Your goal>
Transcribe every entry verbatim; omit pictures.

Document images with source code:
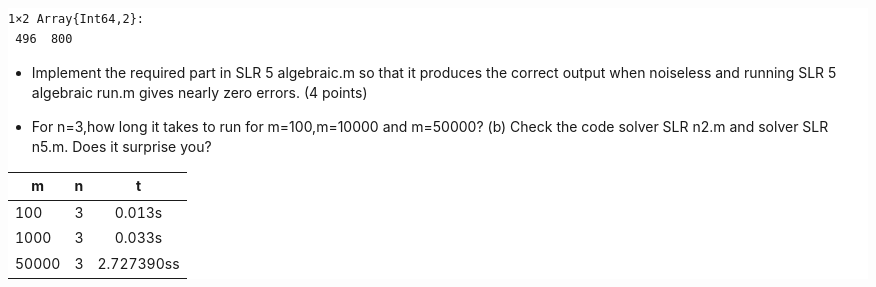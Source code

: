 
    1×2 Array{Int64,2}:
     496  800



* Implement the required part in SLR 5 algebraic.m so that it produces the correct output when noiseless and running SLR 5 algebraic run.m gives nearly zero errors. (4 points)


* For n=3,how long it takes to run for m=100,m=10000 and m=50000? (b) Check the code solver SLR n2.m and solver SLR n5.m. Does it surprise you?

|  m| n|t|
|---|:----:|:----:
|100 | 3 |0.013s|
|1000 | 3 |0.033s|
|50000 | 3 |2.727390ss|



```julia

```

Response box>
Source code

: 
    1×2 Array{Int64,2}:
     496  800



* Implement the required part in SLR 5 algebraic.m so that it produces the correct output when noiseless and running SLR 5 algebraic run.m gives nearly zero errors. (4 points)


* For n=3,how long it takes to run for m=100,m=10000 and m=50000? (b) Check the code solver SLR n2.m and solver SLR n5.m. Does it surprise you?

|  m| n|t|
|---|:----:|:----:
|100 | 3 |0.013s|
|1000 | 3 |0.033s|
|50000 | 3 |2.727390ss|



```julia

```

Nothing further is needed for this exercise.